Les conséquences de ces canulars sont multiples :

  • L'engorgement des réseaux en provoquant une masse de données superflues circulant dans les infrastructures réseaux ;
  • Une désinformation, c'est-à-dire faire admettre à de nombreuses personnes de faux concepts ou véhiculer de fausses rumeurs (on parle de légendes urbaines) ;
  • L'encombrement des boîtes aux lettres électroniques déjà chargées,
  • La perte de temps, tant pour ceux qui lisent l'information, que pour ceux qui la relaye ;
  • La dégradation de l'image d'une personne ou bien d'une entreprise,
  • L'incrédulité : à force de recevoir de fausses alertes les usageres du réseau risquent de ne plus croire aux vraies.
Ainsi, il est essentiel de suivre certains principes avant de faire circuler une information sur Internet.

 

Comment lutter contre la désinformation ?

Afin de lutter efficacement contre la propagation de fausses informations par courrier électronique, il suffit de retenir un seul concept :

Toute information reçue par courriel non accompagnée d'un lien hypertexte vers un site précisant sa véracité doit être considérée comme non valable !

Ainsi tout courrier contenant une information non accompagnée d'un pointeur vers un site d'information ne doit pas être transmis à d'autres personnes.
Lorsque vous transmettez une information à des destinataires, cherchez un site prouvant votre propos.

 

Comment vérifier s'il s'agit d'un canular ?

Lorsque vous recevez un courriel insistant sur le fait qu'il est essentiel de propager l'information (et ne contenant pas de lien prouvant son intégrité), vous pouvez vérifier sur le site hoaxbuster (site en français) s'il s'agit effectivement d'un hoax (canular).

Si l'information que vous avez reçue ne s'y trouve pas, recherchez l'information sur les principaux sites d'actualités ou bien par l'intermédiaire d'un moteur de recherche (Google étant un des plus fiables).

 

Les vers

Un ver est un programme qui peut s'auto-reproduire et se déplacer à travers un réseau en utilisant les mécanismes réseau, sans avoir réellement besoin d'un support physique ou logique (disque dur, programme hôte, fichier ...) pour se propager; un ver est donc un virus réseau.

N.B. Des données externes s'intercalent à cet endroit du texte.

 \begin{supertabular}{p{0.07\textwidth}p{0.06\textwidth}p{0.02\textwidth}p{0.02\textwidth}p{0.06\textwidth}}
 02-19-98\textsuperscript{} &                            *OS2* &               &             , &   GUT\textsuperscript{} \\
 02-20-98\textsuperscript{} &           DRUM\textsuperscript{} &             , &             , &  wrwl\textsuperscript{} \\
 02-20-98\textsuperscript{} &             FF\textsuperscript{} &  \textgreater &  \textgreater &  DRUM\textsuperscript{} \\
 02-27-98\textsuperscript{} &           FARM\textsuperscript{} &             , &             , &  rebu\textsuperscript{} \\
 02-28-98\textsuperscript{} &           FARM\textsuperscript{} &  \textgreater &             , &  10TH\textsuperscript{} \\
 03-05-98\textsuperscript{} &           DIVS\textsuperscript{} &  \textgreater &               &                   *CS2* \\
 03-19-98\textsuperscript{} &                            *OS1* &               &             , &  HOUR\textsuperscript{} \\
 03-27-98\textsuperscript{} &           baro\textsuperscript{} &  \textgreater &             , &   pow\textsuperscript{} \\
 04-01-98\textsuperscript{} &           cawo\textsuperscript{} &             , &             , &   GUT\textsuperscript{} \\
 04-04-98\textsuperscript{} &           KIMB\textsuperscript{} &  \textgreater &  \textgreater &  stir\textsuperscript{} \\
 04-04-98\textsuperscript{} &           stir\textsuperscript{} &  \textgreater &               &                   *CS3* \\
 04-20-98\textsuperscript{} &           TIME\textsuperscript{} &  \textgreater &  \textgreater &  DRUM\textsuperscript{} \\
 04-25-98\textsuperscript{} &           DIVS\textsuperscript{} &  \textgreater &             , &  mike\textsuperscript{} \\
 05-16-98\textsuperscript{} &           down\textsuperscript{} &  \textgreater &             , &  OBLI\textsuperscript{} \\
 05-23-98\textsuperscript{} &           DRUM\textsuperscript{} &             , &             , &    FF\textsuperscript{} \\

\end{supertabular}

La plus célèbre anecdote à propos des vers date de 1988. Un étudiant (Robert T. Morris, de Cornell University) avait fabriqué un programme capable de se propager sur un réseau, il le lança et, 8 heures après l'avoir laché, celui-ci avait déjà infecté plusieurs milliers d'ordinateurs. C'est ainsi que de nombreux ordinateurs sont tombés en pannes en quelques heures car le "ver" (car c'est bien d'un ver dont il s'agissait) se reproduisait trop vite pour qu'il puisse être effacé sur le réseau. De plus, tous ces vers ont créé une saturation au niveau de la bande passante, ce qui a obligé la NSA a arrêter les connexions pendant une journée.

 

Le fonctionnement d'un ver dans les années 80

Voici la façon dont le ver de Morris se propageait sur le réseau :

 

  • Le ver s'introduisait sur une machine de type UNIX
  • il dressait une liste des machines connectées à celle-ci
  • il forçait les mots de passe à partir d'une liste de mots
  • il se faisait passer pour un utilisateur auprès des autres machines
  • il créait un petit programme sur la machine pour pouvoir se reproduire
  • il se dissimulait sur la machine infectée
  • et ainsi de suite

 

Les vers actuels

Les vers actuels se propagent principalement grâce à la messagerie (et notamment par le client de messagerie Outlook) grâce à des fichiers attachés contenant des instructions permettant de récupérer l'ensemble des adresses de courrier contenues dans le carnet d'adresse et en envoyant des copies d'eux-même à tous ces destinataires.

Ces vers sont la plupart du temps des scripts (généralement VBScript) ou des fichiers exécutables envoyés en pièce jointe et se déclenchant lorsque l'utilisateur destinataire clique sur le fichier attaché.

 

Comment se protéger des vers ?

Il est simple de se protéger d'une infection par ver. La meilleure méthode consiste à ne pas ouvrir "à l'aveugle" les fichiers qui vous sont envoyés en fichier attachés.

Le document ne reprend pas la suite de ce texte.